__Task to carry out__:
Could you write out the data that follows, exactly and in full?
+--
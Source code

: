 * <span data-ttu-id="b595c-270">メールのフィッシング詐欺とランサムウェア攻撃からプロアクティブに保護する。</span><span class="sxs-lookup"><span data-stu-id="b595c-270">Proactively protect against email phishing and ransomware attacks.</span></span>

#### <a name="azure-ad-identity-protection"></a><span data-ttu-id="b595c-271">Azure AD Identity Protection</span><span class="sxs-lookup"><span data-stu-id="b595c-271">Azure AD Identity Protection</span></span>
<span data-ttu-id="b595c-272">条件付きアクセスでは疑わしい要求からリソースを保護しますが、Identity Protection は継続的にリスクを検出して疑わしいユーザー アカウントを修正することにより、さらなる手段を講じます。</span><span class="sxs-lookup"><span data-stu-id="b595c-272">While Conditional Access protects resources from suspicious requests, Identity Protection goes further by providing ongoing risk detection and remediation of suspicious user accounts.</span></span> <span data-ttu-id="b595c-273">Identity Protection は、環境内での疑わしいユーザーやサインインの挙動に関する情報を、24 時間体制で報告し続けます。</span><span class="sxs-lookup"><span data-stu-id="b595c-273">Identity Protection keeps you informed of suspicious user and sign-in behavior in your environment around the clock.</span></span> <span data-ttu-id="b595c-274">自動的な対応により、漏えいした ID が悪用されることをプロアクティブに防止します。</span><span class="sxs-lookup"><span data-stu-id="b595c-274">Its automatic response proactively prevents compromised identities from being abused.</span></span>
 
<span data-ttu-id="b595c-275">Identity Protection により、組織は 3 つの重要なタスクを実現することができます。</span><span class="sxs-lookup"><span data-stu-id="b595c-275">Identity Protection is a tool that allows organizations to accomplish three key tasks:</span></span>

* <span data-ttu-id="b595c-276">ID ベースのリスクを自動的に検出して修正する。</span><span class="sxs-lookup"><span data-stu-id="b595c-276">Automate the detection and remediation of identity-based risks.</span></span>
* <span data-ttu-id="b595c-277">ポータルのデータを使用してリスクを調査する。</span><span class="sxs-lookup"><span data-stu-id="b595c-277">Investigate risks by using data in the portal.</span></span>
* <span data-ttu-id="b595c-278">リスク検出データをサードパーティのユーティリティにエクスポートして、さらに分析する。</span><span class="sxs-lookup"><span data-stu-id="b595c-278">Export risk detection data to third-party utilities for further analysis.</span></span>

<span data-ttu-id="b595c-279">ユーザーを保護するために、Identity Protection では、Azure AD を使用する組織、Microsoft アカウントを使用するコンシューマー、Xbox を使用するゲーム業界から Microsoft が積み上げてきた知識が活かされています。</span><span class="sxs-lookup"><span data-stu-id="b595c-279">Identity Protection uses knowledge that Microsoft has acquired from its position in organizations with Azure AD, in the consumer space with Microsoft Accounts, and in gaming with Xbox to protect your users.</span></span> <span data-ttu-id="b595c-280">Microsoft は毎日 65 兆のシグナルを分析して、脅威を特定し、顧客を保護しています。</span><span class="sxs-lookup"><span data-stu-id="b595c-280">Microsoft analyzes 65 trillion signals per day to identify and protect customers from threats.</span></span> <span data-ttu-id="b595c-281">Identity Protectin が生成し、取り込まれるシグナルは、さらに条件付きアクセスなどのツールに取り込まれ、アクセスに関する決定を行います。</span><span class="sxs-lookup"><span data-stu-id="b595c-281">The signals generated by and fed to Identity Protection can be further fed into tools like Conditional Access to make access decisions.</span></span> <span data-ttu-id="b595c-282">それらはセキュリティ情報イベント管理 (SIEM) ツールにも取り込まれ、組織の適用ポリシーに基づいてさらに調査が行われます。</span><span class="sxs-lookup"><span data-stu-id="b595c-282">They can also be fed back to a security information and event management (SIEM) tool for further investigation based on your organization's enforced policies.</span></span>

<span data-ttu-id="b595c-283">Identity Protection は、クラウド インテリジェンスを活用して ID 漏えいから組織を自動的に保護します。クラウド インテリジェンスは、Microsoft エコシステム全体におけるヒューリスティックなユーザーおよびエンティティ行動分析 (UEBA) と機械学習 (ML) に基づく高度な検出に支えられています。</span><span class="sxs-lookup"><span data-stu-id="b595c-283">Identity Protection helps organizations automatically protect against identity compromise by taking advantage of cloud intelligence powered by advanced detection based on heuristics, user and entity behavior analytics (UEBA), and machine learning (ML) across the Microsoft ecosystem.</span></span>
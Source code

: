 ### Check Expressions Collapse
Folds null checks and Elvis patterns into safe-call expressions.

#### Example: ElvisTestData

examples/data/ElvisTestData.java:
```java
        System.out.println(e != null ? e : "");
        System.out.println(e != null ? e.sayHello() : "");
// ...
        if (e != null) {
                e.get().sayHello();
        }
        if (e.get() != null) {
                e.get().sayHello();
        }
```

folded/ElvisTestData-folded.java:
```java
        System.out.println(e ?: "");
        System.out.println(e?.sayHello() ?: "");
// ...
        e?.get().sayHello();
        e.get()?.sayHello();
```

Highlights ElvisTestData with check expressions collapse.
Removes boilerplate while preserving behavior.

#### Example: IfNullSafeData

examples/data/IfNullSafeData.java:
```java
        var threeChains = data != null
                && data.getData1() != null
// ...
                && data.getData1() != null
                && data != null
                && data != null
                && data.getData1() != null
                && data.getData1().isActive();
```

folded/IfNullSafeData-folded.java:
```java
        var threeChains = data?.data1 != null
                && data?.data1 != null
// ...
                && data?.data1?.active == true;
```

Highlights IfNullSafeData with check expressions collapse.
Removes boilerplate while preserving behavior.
+--
__Exercise solution__:
Source code

: * <span data-ttu-id="b595c-270">メールのフィッシング詐欺とランサムウェア攻撃からプロアクティブに保護する。</span><span class="sxs-lookup"><span data-stu-id="b595c-270">Proactively protect against email phishing and ransomware attacks.</span></span>

#### <a name="azure-ad-identity-protection"></a><span data-ttu-id="b595c-271">Azure AD Identity Protection</span><span class="sxs-lookup"><span data-stu-id="b595c-271">Azure AD Identity Protection</span></span>
<span data-ttu-id="b595c-272">条件付きアクセスでは疑わしい要求からリソースを保護しますが、Identity Protection は継続的にリスクを検出して疑わしいユーザー アカウントを修正することにより、さらなる手段を講じます。</span><span class="sxs-lookup"><span data-stu-id="b595c-272">While Conditional Access protects resources from suspicious requests, Identity Protection goes further by providing ongoing risk detection and remediation of suspicious user accounts.</span></span> <span data-ttu-id="b595c-273">Identity Protection は、環境内での疑わしいユーザーやサインインの挙動に関する情報を、24 時間体制で報告し続けます。</span><span class="sxs-lookup"><span data-stu-id="b595c-273">Identity Protection keeps you informed of suspicious user and sign-in behavior in your environment around the clock.</span></span> <span data-ttu-id="b595c-274">自動的な対応により、漏えいした ID が悪用されることをプロアクティブに防止します。</span><span class="sxs-lookup"><span data-stu-id="b595c-274">Its automatic response proactively prevents compromised identities from being abused.</span></span>
 
<span data-ttu-id="b595c-275">Identity Protection により、組織は 3 つの重要なタスクを実現することができます。</span><span class="sxs-lookup"><span data-stu-id="b595c-275">Identity Protection is a tool that allows organizations to accomplish three key tasks:</span></span>

* <span data-ttu-id="b595c-276">ID ベースのリスクを自動的に検出して修正する。</span><span class="sxs-lookup"><span data-stu-id="b595c-276">Automate the detection and remediation of identity-based risks.</span></span>
* <span data-ttu-id="b595c-277">ポータルのデータを使用してリスクを調査する。</span><span class="sxs-lookup"><span data-stu-id="b595c-277">Investigate risks by using data in the portal.</span></span>
* <span data-ttu-id="b595c-278">リスク検出データをサードパーティのユーティリティにエクスポートして、さらに分析する。</span><span class="sxs-lookup"><span data-stu-id="b595c-278">Export risk detection data to third-party utilities for further analysis.</span></span>

<span data-ttu-id="b595c-279">ユーザーを保護するために、Identity Protection では、Azure AD を使用する組織、Microsoft アカウントを使用するコンシューマー、Xbox を使用するゲーム業界から Microsoft が積み上げてきた知識が活かされています。</span><span class="sxs-lookup"><span data-stu-id="b595c-279">Identity Protection uses knowledge that Microsoft has acquired from its position in organizations with Azure AD, in the consumer space with Microsoft Accounts, and in gaming with Xbox to protect your users.</span></span> <span data-ttu-id="b595c-280">Microsoft は毎日 65 兆のシグナルを分析して、脅威を特定し、顧客を保護しています。</span><span class="sxs-lookup"><span data-stu-id="b595c-280">Microsoft analyzes 65 trillion signals per day to identify and protect customers from threats.</span></span> <span data-ttu-id="b595c-281">Identity Protectin が生成し、取り込まれるシグナルは、さらに条件付きアクセスなどのツールに取り込まれ、アクセスに関する決定を行います。</span><span class="sxs-lookup"><span data-stu-id="b595c-281">The signals generated by and fed to Identity Protection can be further fed into tools like Conditional Access to make access decisions.</span></span> <span data-ttu-id="b595c-282">それらはセキュリティ情報イベント管理 (SIEM) ツールにも取り込まれ、組織の適用ポリシーに基づいてさらに調査が行われます。</span><span class="sxs-lookup"><span data-stu-id="b595c-282">They can also be fed back to a security information and event management (SIEM) tool for further investigation based on your organization's enforced policies.</span></span>

<span data-ttu-id="b595c-283">Identity Protection は、クラウド インテリジェンスを活用して ID 漏えいから組織を自動的に保護します。クラウド インテリジェンスは、Microsoft エコシステム全体におけるヒューリスティックなユーザーおよびエンティティ行動分析 (UEBA) と機械学習 (ML) に基づく高度な検出に支えられています。</span><span class="sxs-lookup"><span data-stu-id="b595c-283">Identity Protection helps organizations automatically protect against identity compromise by taking advantage of cloud intelligence powered by advanced detection based on heuristics, user and entity behavior analytics (UEBA), and machine learning (ML) across the Microsoft ecosystem.</span></span>
Source code

: ### Check Expressions Collapse
Folds null checks and Elvis patterns into safe-call expressions.

#### Example: ElvisTestData

examples/data/ElvisTestData.java:
```java
        System.out.println(e != null ? e : "");
        System.out.println(e != null ? e.sayHello() : "");
// ...
        if (e != null) {
                e.get().sayHello();
        }
        if (e.get() != null) {
                e.get().sayHello();
        }
```

folded/ElvisTestData-folded.java:
```java
        System.out.println(e ?: "");
        System.out.println(e?.sayHello() ?: "");
// ...
        e?.get().sayHello();
        e.get()?.sayHello();
```

Highlights ElvisTestData with check expressions collapse.
Removes boilerplate while preserving behavior.

#### Example: IfNullSafeData

examples/data/IfNullSafeData.java:
```java
        var threeChains = data != null
                && data.getData1() != null
// ...
                && data.getData1() != null
                && data != null
                && data != null
                && data.getData1() != null
                && data.getData1().isActive();
```

folded/IfNullSafeData-folded.java:
```java
        var threeChains = data?.data1 != null
                && data?.data1 != null
// ...
                && data?.data1?.active == true;
```

Highlights IfNullSafeData with check expressions collapse.
Removes boilerplate while preserving behavior.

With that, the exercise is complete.